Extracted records
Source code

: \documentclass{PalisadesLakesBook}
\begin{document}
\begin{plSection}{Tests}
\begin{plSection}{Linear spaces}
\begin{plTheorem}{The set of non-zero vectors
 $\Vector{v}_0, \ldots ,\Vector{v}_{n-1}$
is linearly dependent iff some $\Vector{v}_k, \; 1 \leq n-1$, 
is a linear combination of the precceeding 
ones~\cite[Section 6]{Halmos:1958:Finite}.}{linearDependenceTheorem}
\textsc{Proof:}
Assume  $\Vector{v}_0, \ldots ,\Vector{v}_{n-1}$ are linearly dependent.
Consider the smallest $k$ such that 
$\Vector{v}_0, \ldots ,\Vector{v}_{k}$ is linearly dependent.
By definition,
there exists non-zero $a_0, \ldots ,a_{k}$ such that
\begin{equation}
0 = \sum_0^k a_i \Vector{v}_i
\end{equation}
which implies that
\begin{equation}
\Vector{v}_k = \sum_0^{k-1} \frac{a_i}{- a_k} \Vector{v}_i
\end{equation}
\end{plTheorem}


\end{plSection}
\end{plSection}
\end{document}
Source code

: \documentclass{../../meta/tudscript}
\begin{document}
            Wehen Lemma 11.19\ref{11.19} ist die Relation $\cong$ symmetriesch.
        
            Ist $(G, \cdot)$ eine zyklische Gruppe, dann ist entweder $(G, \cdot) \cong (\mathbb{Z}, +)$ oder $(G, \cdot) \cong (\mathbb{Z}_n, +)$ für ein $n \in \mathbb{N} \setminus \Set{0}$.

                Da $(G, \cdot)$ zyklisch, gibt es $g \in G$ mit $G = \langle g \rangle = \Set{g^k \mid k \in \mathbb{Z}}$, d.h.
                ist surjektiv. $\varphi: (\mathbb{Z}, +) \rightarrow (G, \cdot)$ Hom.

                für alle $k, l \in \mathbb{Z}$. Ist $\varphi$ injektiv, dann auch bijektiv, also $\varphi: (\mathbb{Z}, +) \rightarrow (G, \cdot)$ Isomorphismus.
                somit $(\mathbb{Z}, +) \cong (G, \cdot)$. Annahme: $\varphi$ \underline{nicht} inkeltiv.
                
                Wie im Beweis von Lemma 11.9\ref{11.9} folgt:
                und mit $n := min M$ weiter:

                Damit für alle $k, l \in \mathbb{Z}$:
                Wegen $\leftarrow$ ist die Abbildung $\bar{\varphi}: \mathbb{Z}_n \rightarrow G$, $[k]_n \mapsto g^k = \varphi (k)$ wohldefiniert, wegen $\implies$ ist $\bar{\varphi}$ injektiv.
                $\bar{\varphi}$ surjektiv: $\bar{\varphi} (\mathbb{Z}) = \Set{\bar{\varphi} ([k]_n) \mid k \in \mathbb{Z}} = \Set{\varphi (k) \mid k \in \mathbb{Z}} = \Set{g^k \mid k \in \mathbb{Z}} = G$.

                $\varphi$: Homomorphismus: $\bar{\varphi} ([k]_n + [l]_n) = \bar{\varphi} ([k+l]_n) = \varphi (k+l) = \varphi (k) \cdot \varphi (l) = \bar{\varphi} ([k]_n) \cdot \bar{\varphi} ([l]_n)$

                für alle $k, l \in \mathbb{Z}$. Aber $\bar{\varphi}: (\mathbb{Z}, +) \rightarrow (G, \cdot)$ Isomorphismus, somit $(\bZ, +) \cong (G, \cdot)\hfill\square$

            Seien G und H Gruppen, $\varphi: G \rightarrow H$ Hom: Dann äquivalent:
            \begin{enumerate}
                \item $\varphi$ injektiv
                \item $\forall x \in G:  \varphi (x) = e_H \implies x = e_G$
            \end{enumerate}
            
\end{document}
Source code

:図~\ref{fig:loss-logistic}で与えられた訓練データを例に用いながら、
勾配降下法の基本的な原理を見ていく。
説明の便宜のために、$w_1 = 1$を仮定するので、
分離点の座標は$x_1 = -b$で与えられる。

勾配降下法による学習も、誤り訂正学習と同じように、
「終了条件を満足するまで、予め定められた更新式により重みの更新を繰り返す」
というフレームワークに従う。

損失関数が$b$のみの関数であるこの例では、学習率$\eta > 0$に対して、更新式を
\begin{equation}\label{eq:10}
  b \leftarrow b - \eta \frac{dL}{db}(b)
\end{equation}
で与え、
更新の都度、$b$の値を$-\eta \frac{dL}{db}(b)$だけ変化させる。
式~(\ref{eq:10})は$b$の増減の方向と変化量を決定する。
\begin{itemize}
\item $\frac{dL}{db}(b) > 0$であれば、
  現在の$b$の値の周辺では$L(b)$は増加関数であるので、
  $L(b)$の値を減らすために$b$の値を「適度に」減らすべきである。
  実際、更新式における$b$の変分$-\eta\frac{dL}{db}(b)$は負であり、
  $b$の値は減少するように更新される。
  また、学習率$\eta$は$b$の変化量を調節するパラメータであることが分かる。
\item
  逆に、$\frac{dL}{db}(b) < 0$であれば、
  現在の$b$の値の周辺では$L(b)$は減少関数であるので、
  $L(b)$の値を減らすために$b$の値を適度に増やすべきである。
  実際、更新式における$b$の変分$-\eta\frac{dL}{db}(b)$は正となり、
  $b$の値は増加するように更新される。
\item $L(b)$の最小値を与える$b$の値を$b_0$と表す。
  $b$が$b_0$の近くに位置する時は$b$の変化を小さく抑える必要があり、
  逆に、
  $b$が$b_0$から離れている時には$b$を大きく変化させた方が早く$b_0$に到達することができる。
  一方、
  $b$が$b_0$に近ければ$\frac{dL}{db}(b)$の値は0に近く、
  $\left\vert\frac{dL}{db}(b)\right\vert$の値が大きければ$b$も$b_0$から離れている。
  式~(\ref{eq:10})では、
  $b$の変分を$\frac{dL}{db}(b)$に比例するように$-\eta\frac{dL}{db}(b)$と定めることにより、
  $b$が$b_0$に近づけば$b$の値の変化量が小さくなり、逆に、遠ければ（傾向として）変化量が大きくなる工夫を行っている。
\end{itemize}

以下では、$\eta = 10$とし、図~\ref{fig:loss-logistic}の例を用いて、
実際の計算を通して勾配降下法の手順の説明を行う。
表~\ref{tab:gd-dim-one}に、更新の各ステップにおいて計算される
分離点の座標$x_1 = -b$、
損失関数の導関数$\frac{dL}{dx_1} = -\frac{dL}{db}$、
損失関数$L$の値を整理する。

**Task to complete:** An exact repetition of all the entries is required.

**Written answer:**
Source code

: \documentclass{PalisadesLakesBook}
\begin{document}
\begin{plSection}{Tests}
\begin{plSection}{Linear spaces}
\begin{plTheorem}{The set of non-zero vectors
 $\Vector{v}_0, \ldots ,\Vector{v}_{n-1}$
is linearly dependent iff some $\Vector{v}_k, \; 1 \leq n-1$, 
is a linear combination of the precceeding 
ones~\cite[Section 6]{Halmos:1958:Finite}.}{linearDependenceTheorem}
\textsc{Proof:}
Assume  $\Vector{v}_0, \ldots ,\Vector{v}_{n-1}$ are linearly dependent.
Consider the smallest $k$ such that 
$\Vector{v}_0, \ldots ,\Vector{v}_{k}$ is linearly dependent.
By definition,
there exists non-zero $a_0, \ldots ,a_{k}$ such that
\begin{equation}
0 = \sum_0^k a_i \Vector{v}_i
\end{equation}
which implies that
\begin{equation}
\Vector{v}_k = \sum_0^{k-1} \frac{a_i}{- a_k} \Vector{v}_i
\end{equation}
\end{plTheorem}


\end{plSection}
\end{plSection}
\end{document}
Source code

: \documentclass{../../meta/tudscript}
\begin{document}
            Wehen Lemma 11.19\ref{11.19} ist die Relation $\cong$ symmetriesch.
        
            Ist $(G, \cdot)$ eine zyklische Gruppe, dann ist entweder $(G, \cdot) \cong (\mathbb{Z}, +)$ oder $(G, \cdot) \cong (\mathbb{Z}_n, +)$ für ein $n \in \mathbb{N} \setminus \Set{0}$.

                Da $(G, \cdot)$ zyklisch, gibt es $g \in G$ mit $G = \langle g \rangle = \Set{g^k \mid k \in \mathbb{Z}}$, d.h.
                ist surjektiv. $\varphi: (\mathbb{Z}, +) \rightarrow (G, \cdot)$ Hom.

                für alle $k, l \in \mathbb{Z}$. Ist $\varphi$ injektiv, dann auch bijektiv, also $\varphi: (\mathbb{Z}, +) \rightarrow (G, \cdot)$ Isomorphismus.
                somit $(\mathbb{Z}, +) \cong (G, \cdot)$. Annahme: $\varphi$ \underline{nicht} inkeltiv.
                
                Wie im Beweis von Lemma 11.9\ref{11.9} folgt:
                und mit $n := min M$ weiter:

                Damit für alle $k, l \in \mathbb{Z}$:
                Wegen $\leftarrow$ ist die Abbildung $\bar{\varphi}: \mathbb{Z}_n \rightarrow G$, $[k]_n \mapsto g^k = \varphi (k)$ wohldefiniert, wegen $\implies$ ist $\bar{\varphi}$ injektiv.
                $\bar{\varphi}$ surjektiv: $\bar{\varphi} (\mathbb{Z}) = \Set{\bar{\varphi} ([k]_n) \mid k \in \mathbb{Z}} = \Set{\varphi (k) \mid k \in \mathbb{Z}} = \Set{g^k \mid k \in \mathbb{Z}} = G$.

                $\varphi$: Homomorphismus: $\bar{\varphi} ([k]_n + [l]_n) = \bar{\varphi} ([k+l]_n) = \varphi (k+l) = \varphi (k) \cdot \varphi (l) = \bar{\varphi} ([k]_n) \cdot \bar{\varphi} ([l]_n)$

                für alle $k, l \in \mathbb{Z}$. Aber $\bar{\varphi}: (\mathbb{Z}, +) \rightarrow (G, \cdot)$ Isomorphismus, somit $(\bZ, +) \cong (G, \cdot)\hfill\square$

            Seien G und H Gruppen, $\varphi: G \rightarrow H$ Hom: Dann äquivalent:
            \begin{enumerate}
                \item $\varphi$ injektiv
                \item $\forall x \in G:  \varphi (x) = e_H \implies x = e_G$
            \end{enumerate}
            
\end{document}
Source code

:図~\ref{fig:loss-logistic}で与えられた訓練データを例に用いながら、
勾配降下法の基本的な原理を見ていく。
説明の便宜のために、$w_1 = 1$を仮定するので、
分離点の座標は$x_1 = -b$で与えられる。

勾配降下法による学習も、誤り訂正学習と同じように、
「終了条件を満足するまで、予め定められた更新式により重みの更新を繰り返す」
というフレームワークに従う。

損失関数が$b$のみの関数であるこの例では、学習率$\eta > 0$に対して、更新式を
\begin{equation}\label{eq:10}
  b \leftarrow b - \eta \frac{dL}{db}(b)
\end{equation}
で与え、
更新の都度、$b$の値を$-\eta \frac{dL}{db}(b)$だけ変化させる。
式~(\ref{eq:10})は$b$の増減の方向と変化量を決定する。
\begin{itemize}
\item $\frac{dL}{db}(b) > 0$であれば、
  現在の$b$の値の周辺では$L(b)$は増加関数であるので、
  $L(b)$の値を減らすために$b$の値を「適度に」減らすべきである。
  実際、更新式における$b$の変分$-\eta\frac{dL}{db}(b)$は負であり、
  $b$の値は減少するように更新される。
  また、学習率$\eta$は$b$の変化量を調節するパラメータであることが分かる。
\item
  逆に、$\frac{dL}{db}(b) < 0$であれば、
  現在の$b$の値の周辺では$L(b)$は減少関数であるので、
  $L(b)$の値を減らすために$b$の値を適度に増やすべきである。
  実際、更新式における$b$の変分$-\eta\frac{dL}{db}(b)$は正となり、
  $b$の値は増加するように更新される。
\item $L(b)$の最小値を与える$b$の値を$b_0$と表す。
  $b$が$b_0$の近くに位置する時は$b$の変化を小さく抑える必要があり、
  逆に、
  $b$が$b_0$から離れている時には$b$を大きく変化させた方が早く$b_0$に到達することができる。
  一方、
  $b$が$b_0$に近ければ$\frac{dL}{db}(b)$の値は0に近く、
  $\left\vert\frac{dL}{db}(b)\right\vert$の値が大きければ$b$も$b_0$から離れている。
  式~(\ref{eq:10})では、
  $b$の変分を$\frac{dL}{db}(b)$に比例するように$-\eta\frac{dL}{db}(b)$と定めることにより、
  $b$が$b_0$に近づけば$b$の値の変化量が小さくなり、逆に、遠ければ（傾向として）変化量が大きくなる工夫を行っている。
\end{itemize}

以下では、$\eta = 10$とし、図~\ref{fig:loss-logistic}の例を用いて、
実際の計算を通して勾配降下法の手順の説明を行う。
表~\ref{tab:gd-dim-one}に、更新の各ステップにおいて計算される
分離点の座標$x_1 = -b$、
損失関数の導関数$\frac{dL}{dx_1} = -\frac{dL}{db}$、
損失関数$L$の値を整理する。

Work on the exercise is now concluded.